— TASK —
Some lines in the listing below may include the string "whole". How many are there? Give only the number.

— PROVIDED ENTRIES —
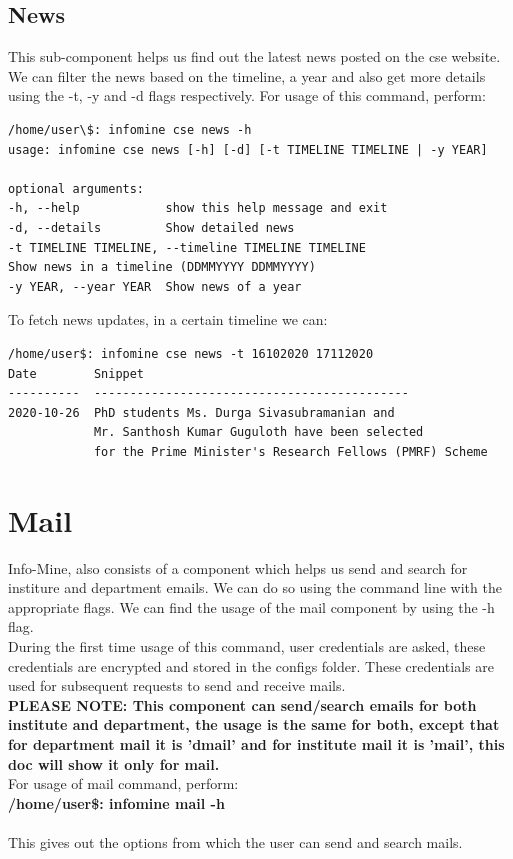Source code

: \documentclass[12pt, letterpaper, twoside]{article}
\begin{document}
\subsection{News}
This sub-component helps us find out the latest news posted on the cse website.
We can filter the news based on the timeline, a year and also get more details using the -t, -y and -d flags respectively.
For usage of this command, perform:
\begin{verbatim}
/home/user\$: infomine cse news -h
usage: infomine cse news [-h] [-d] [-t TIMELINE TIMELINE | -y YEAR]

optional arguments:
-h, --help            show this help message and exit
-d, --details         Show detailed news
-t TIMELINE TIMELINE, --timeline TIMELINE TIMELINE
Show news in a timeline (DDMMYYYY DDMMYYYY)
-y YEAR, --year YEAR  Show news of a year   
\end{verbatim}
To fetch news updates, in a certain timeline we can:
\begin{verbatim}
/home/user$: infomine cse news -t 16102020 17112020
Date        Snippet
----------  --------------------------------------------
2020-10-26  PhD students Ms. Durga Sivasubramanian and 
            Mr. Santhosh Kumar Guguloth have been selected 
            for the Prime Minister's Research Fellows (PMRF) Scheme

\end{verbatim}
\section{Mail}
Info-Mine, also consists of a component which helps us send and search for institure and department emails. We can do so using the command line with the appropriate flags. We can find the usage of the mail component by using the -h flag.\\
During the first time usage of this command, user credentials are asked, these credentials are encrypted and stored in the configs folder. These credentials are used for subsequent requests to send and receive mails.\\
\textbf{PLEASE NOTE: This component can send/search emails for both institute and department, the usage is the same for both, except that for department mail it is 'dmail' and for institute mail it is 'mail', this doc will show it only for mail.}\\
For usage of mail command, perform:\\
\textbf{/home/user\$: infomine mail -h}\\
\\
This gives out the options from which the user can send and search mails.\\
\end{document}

---

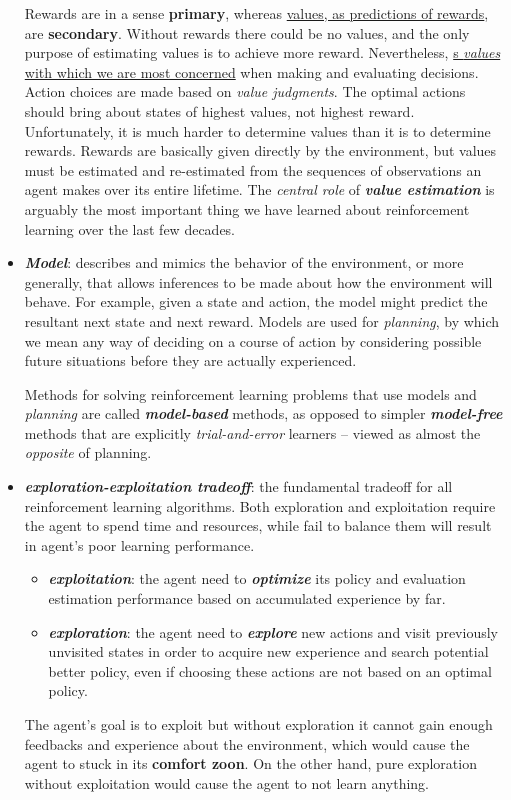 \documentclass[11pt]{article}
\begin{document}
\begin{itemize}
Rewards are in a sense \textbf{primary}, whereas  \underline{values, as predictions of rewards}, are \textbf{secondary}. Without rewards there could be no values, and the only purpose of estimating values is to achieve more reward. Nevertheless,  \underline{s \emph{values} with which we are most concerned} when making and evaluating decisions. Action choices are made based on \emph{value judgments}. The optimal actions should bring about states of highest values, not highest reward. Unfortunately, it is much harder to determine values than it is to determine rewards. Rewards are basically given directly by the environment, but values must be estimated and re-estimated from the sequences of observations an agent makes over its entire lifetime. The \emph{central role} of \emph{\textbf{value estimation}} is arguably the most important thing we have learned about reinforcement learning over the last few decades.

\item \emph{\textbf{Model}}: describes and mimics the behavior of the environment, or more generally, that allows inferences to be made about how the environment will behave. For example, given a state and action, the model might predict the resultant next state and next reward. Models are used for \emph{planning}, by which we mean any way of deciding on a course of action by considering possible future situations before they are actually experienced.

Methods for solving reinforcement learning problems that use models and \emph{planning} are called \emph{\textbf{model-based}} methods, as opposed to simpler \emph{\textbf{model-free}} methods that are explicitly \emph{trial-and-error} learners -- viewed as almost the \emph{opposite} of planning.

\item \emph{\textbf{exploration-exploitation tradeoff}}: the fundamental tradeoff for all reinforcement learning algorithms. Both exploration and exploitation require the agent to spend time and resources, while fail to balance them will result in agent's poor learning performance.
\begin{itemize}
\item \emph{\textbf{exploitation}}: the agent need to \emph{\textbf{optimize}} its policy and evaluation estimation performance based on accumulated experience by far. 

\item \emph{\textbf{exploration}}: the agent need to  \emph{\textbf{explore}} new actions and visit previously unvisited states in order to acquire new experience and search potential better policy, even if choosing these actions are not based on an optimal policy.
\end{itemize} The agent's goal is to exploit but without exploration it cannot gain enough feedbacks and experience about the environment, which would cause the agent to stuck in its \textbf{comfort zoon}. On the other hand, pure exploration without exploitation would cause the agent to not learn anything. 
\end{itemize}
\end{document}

==

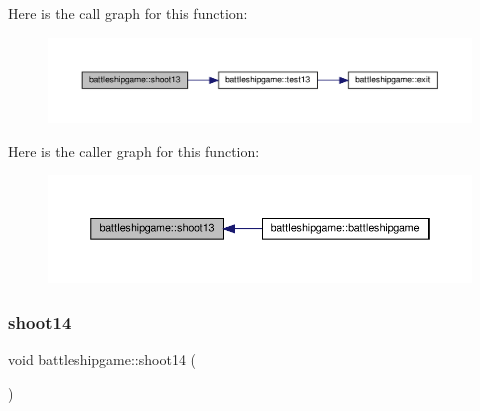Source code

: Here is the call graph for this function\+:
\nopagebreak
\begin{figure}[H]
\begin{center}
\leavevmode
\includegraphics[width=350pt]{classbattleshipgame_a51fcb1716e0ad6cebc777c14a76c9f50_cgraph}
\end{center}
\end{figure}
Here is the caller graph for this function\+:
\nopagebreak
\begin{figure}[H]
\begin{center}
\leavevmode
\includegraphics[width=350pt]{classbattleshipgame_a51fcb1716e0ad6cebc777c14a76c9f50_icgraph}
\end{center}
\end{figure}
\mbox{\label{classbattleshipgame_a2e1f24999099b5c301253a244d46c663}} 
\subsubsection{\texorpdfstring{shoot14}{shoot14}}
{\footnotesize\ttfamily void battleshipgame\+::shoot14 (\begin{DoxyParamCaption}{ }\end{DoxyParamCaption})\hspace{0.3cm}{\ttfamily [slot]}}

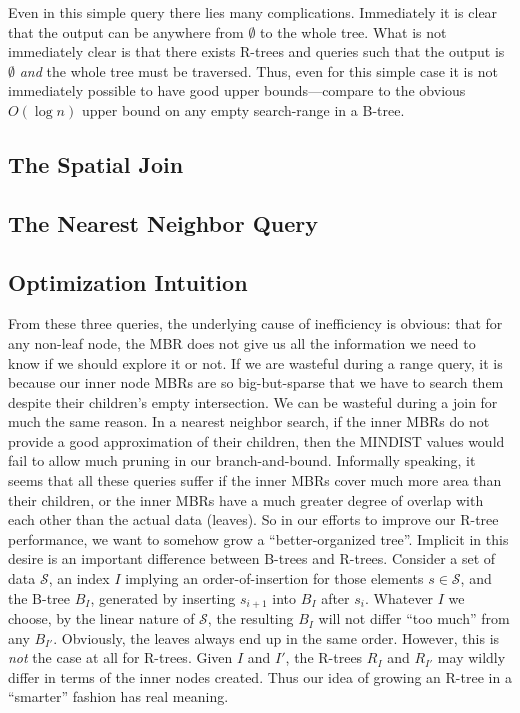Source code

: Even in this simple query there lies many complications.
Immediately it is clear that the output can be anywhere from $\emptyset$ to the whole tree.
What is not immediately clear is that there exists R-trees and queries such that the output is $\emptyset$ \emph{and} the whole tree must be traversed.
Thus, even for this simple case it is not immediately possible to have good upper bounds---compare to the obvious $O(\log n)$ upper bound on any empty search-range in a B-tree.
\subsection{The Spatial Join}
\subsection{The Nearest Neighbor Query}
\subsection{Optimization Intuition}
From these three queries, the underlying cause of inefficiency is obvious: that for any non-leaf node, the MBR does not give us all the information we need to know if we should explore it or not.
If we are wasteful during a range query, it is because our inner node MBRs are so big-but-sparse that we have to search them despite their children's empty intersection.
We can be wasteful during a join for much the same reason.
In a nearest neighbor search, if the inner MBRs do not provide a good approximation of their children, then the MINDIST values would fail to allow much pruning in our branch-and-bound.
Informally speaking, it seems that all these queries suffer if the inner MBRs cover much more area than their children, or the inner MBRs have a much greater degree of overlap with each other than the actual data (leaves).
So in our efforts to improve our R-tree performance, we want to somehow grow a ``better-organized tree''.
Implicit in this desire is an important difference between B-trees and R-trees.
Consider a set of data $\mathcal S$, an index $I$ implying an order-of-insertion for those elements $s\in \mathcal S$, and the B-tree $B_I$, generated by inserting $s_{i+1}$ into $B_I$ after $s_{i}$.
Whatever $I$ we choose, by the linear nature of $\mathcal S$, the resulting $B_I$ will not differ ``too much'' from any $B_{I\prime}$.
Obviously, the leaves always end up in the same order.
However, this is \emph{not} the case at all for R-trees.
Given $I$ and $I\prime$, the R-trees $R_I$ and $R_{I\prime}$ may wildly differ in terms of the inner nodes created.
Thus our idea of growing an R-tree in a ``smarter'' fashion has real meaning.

— EXERCISE RESULT —
2